A Palermo, a differenza che in altre città, le sorti del teatro sono rette da una leadership salottiera che ne detiene il monopolio, tanto come istituzione quanto come pratica artistica. Fuori da questo cerchio, il deserto. Se riesci ad entrare in una delle stanze di questo “palazzo del potere”, allora diventi una realtà da rispettare. Ma se per inclinazione personale o per scelta ideologica decidi di seguire un percorso alternativo, allora non avrai credibilità a Palermo. La storia lo racconta, anche con grandi nomi che grandi sono diventati nel momento in cui sono espatriati. In altre città, come Bologna, le realtà teatrali istituzionali e quelle “di frontiera” hanno pari dignità, per cui un giovane può scegliere liberamente quale percorso intraprendere. 
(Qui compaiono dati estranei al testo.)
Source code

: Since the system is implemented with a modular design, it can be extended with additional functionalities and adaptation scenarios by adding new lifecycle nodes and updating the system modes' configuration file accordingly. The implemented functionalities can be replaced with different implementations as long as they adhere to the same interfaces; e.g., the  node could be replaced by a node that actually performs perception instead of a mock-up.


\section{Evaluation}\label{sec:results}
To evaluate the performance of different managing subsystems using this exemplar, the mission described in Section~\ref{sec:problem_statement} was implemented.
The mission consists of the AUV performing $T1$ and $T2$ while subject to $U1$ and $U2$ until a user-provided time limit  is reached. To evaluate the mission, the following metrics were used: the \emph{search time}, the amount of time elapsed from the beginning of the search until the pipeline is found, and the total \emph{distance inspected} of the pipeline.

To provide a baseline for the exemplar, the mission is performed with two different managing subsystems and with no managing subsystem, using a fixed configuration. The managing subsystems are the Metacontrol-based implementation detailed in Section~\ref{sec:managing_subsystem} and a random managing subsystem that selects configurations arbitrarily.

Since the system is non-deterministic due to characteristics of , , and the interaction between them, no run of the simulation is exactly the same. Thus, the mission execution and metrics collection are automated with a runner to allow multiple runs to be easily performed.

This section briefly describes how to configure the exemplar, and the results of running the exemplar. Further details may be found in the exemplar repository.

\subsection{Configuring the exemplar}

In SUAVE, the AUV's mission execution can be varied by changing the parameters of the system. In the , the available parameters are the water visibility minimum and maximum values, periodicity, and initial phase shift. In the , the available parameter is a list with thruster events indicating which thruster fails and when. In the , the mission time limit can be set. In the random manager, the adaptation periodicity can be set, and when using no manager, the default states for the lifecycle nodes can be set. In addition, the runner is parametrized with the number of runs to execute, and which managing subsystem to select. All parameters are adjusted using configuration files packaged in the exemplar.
C’è da dire che negli ultimi anni tante piccole realtà “dal basso” stanno prendendo campo; ma il prezzo da pagare è ben alto. Com’è sempre stato, chi sceglie di intraprendere un percorso non tradizionale deve prepararsi ad una strada in salita e nella direzione del sacrificio. Molte persone come me si trovano a costruire il proprio teatro e la propria scuola in solitudine, autofinanziandosi. Forti soltanto del sostegno di chi crede nel progetto. 

Politiche più “aperte”, specie nei confronti di chi rifiuta l’accademia, stanno al cuore delle richieste dei tanti giovani che, negli ultimi anni, hanno dato vita ai teatri occupati. In Sicilia come altrove. A tuo modo di vedere, queste esperienze possono essere un reale propulsore di cambiamento sociale? 

Tutte quelle manifestazioni che provocano “disagio” all’interno di uno status quo sono ben accette, in special modo se sono promosse e sostenute da giovani. E’ un processo necessario: se inizia a non accadere diventa pericoloso, rischia di generarsi un congelamento, una paralisi. Quindi, a prescindere dal fatto che io possa o meno condividere le specifiche piattaforme, dal punto di vista ideologico non posso che sostenere questi movimenti. Perché sono tentativi di crescere, di cambiare, di lottare. E queste tre parole stanno anch’esse morendo. Quindi ben venga che ci siano dei piccoli focolai, anche se poi si spengono. D’altro canto io sono uno di questi focolai e non intendo spegnermi.